━━━ Records for this task

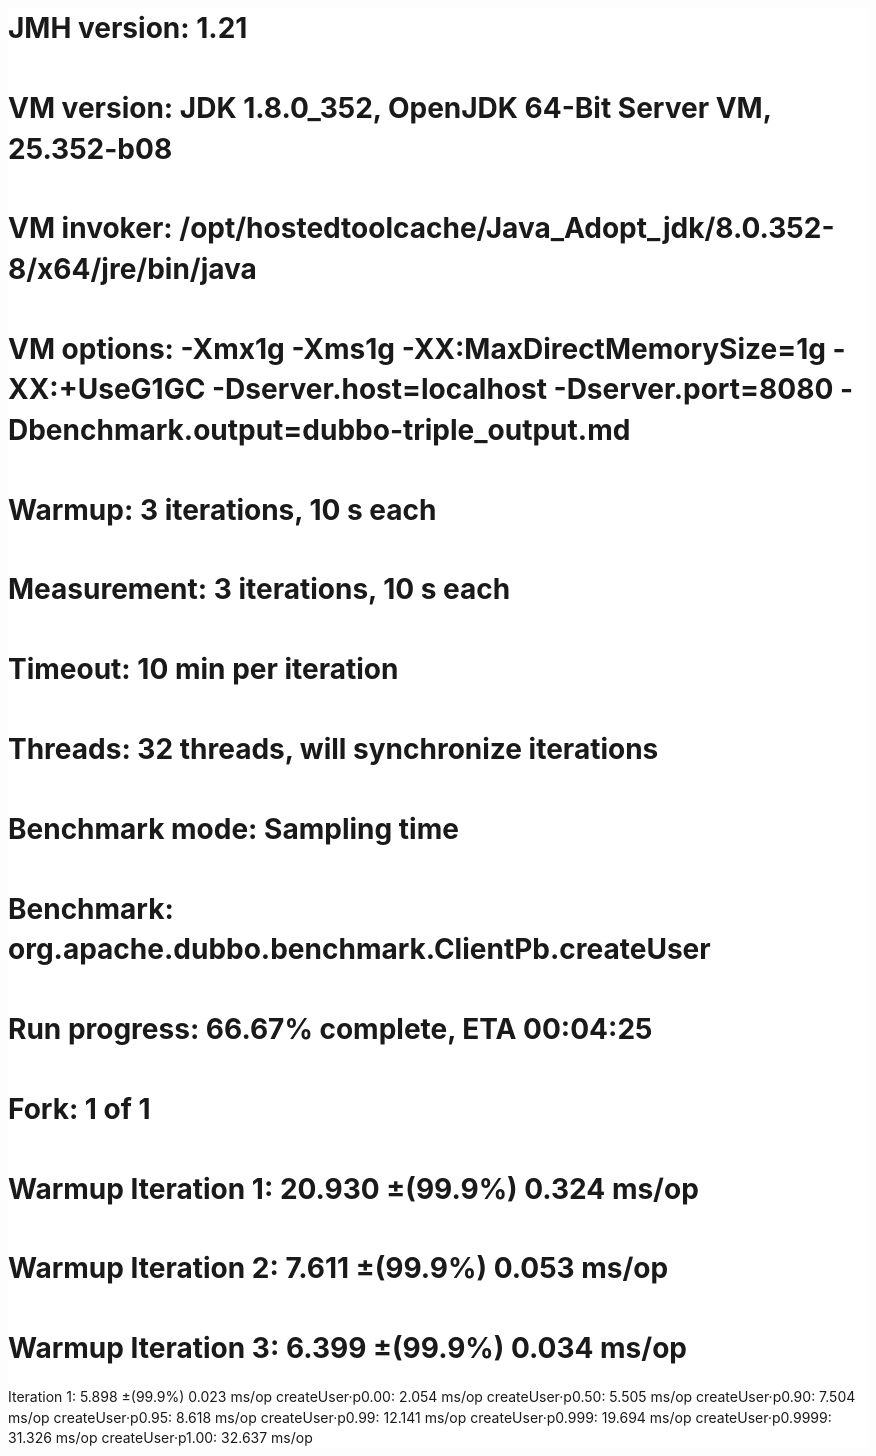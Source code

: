 
# JMH version: 1.21
# VM version: JDK 1.8.0_352, OpenJDK 64-Bit Server VM, 25.352-b08
# VM invoker: /opt/hostedtoolcache/Java_Adopt_jdk/8.0.352-8/x64/jre/bin/java
# VM options: -Xmx1g -Xms1g -XX:MaxDirectMemorySize=1g -XX:+UseG1GC -Dserver.host=localhost -Dserver.port=8080 -Dbenchmark.output=dubbo-triple_output.md
# Warmup: 3 iterations, 10 s each
# Measurement: 3 iterations, 10 s each
# Timeout: 10 min per iteration
# Threads: 32 threads, will synchronize iterations
# Benchmark mode: Sampling time
# Benchmark: org.apache.dubbo.benchmark.ClientPb.createUser

# Run progress: 66.67% complete, ETA 00:04:25
# Fork: 1 of 1
# Warmup Iteration   1: 20.930 ±(99.9%) 0.324 ms/op
# Warmup Iteration   2: 7.611 ±(99.9%) 0.053 ms/op
# Warmup Iteration   3: 6.399 ±(99.9%) 0.034 ms/op
Iteration   1: 5.898 ±(99.9%) 0.023 ms/op
                 createUser·p0.00:   2.054 ms/op
                 createUser·p0.50:   5.505 ms/op
                 createUser·p0.90:   7.504 ms/op
                 createUser·p0.95:   8.618 ms/op
                 createUser·p0.99:   12.141 ms/op
                 createUser·p0.999:  19.694 ms/op
                 createUser·p0.9999: 31.326 ms/op
                 createUser·p1.00:   32.637 ms/op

━━━━━━

A word-for-word copy of every entry, with the pictures left out, is the required answer.

Source code

: 
# JMH version: 1.21
# VM version: JDK 1.8.0_352, OpenJDK 64-Bit Server VM, 25.352-b08
# VM invoker: /opt/hostedtoolcache/Java_Adopt_jdk/8.0.352-8/x64/jre/bin/java
# VM options: -Xmx1g -Xms1g -XX:MaxDirectMemorySize=1g -XX:+UseG1GC -Dserver.host=localhost -Dserver.port=8080 -Dbenchmark.output=dubbo-triple_output.md
# Warmup: 3 iterations, 10 s each
# Measurement: 3 iterations, 10 s each
# Timeout: 10 min per iteration
# Threads: 32 threads, will synchronize iterations
# Benchmark mode: Sampling time
# Benchmark: org.apache.dubbo.benchmark.ClientPb.createUser

# Run progress: 66.67% complete, ETA 00:04:25
# Fork: 1 of 1
# Warmup Iteration   1: 20.930 ±(99.9%) 0.324 ms/op
# Warmup Iteration   2: 7.611 ±(99.9%) 0.053 ms/op
# Warmup Iteration   3: 6.399 ±(99.9%) 0.034 ms/op
Iteration   1: 5.898 ±(99.9%) 0.023 ms/op
                 createUser·p0.00:   2.054 ms/op
                 createUser·p0.50:   5.505 ms/op
                 createUser·p0.90:   7.504 ms/op
                 createUser·p0.95:   8.618 ms/op
                 createUser·p0.99:   12.141 ms/op
                 createUser·p0.999:  19.694 ms/op
                 createUser·p0.9999: 31.326 ms/op
                 createUser·p1.00:   32.637 ms/op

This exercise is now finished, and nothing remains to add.